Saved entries
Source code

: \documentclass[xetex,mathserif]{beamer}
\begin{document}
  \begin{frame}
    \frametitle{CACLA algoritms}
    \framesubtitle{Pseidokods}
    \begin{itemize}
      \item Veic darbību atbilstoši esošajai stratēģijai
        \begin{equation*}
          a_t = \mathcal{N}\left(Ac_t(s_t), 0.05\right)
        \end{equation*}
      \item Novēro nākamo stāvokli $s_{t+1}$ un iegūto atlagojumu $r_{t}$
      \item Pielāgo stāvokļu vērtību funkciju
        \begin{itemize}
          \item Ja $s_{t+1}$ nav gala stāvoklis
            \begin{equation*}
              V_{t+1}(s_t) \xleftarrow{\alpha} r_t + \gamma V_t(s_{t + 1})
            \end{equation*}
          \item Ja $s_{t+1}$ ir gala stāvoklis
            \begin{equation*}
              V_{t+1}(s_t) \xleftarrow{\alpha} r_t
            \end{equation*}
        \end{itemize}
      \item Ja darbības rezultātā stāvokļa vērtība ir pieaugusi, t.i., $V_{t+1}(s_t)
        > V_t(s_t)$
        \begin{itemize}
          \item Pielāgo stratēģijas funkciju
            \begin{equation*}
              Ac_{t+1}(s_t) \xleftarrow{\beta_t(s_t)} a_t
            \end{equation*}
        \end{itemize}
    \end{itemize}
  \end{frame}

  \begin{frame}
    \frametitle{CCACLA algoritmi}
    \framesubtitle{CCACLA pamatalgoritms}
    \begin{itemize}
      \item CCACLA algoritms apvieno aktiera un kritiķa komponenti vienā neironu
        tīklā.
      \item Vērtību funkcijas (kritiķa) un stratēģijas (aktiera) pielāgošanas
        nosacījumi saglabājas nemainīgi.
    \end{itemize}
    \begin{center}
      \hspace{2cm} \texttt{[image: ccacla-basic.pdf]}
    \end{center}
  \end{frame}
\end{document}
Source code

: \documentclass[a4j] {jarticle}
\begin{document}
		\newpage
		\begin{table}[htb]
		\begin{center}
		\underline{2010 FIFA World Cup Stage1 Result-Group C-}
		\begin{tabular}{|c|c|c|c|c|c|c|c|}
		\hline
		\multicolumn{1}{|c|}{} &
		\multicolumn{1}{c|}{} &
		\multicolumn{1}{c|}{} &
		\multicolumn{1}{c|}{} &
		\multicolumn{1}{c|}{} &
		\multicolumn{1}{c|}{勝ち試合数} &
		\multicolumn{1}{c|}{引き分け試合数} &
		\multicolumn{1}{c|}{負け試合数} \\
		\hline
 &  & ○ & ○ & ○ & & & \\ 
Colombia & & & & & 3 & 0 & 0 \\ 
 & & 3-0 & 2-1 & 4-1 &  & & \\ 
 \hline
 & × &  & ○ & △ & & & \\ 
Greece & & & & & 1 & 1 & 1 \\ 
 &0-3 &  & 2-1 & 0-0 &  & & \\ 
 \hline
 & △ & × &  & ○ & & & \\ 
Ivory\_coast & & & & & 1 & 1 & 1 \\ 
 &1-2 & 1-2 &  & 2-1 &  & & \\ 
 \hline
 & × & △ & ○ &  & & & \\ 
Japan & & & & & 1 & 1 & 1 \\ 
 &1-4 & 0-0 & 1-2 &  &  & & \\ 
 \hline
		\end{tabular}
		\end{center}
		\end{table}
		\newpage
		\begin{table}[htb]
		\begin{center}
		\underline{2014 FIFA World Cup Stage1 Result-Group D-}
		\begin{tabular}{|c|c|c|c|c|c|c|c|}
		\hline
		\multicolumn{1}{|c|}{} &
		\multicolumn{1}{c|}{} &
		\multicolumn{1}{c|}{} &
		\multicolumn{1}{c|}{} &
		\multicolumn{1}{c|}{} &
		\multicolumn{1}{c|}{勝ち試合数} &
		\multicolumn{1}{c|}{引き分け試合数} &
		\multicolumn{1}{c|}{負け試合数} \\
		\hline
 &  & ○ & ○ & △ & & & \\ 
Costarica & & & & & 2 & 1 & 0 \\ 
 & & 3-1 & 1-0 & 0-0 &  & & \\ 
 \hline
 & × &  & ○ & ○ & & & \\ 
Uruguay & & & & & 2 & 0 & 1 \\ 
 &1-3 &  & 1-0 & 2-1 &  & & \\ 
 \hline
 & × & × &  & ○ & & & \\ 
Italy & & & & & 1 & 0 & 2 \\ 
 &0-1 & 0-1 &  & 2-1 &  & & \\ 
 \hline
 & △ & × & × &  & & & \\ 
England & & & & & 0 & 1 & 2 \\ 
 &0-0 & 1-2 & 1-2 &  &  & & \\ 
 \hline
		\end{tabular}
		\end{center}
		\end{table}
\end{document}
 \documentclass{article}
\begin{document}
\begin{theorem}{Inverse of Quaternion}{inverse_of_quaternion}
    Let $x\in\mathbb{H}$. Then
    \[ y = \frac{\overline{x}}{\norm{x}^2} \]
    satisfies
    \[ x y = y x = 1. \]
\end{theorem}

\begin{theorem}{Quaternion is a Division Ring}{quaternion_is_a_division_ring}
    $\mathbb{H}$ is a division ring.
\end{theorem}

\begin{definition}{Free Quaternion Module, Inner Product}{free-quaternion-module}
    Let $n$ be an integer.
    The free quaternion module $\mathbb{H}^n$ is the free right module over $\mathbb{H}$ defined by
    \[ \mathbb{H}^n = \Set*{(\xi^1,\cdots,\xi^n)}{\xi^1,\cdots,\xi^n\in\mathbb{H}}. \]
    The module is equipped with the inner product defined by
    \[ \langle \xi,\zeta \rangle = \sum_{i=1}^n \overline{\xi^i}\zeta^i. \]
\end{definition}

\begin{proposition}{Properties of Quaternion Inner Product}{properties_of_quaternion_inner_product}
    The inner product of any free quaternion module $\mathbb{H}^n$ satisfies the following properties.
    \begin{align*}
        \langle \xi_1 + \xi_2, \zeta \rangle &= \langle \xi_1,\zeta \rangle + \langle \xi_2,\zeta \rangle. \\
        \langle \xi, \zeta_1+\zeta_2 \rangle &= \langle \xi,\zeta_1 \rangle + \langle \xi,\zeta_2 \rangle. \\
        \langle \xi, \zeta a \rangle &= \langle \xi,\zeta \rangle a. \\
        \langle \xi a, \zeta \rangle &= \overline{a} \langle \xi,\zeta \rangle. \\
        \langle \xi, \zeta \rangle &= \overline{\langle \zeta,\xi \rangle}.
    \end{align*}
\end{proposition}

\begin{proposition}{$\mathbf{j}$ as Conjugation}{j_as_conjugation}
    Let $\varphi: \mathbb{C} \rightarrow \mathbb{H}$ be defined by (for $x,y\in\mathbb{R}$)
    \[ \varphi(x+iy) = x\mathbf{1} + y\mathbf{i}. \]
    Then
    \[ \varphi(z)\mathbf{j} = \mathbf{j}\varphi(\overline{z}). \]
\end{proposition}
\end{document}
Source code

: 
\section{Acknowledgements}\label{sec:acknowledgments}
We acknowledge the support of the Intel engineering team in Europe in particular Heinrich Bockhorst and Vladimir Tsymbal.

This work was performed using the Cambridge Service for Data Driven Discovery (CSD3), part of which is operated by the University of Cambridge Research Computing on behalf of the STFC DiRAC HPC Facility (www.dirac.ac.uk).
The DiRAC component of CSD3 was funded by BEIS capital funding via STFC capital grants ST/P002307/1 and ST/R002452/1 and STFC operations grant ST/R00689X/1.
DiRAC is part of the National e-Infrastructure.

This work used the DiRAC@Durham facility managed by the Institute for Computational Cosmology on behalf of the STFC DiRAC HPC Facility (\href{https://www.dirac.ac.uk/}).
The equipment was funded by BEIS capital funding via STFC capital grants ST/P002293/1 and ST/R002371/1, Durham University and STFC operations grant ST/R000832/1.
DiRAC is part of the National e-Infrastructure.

WORK INSTRUCTION |
Given the entries above, say how many lines include the word "defined", and write nothing besides the number.

TASK ANSWER |
3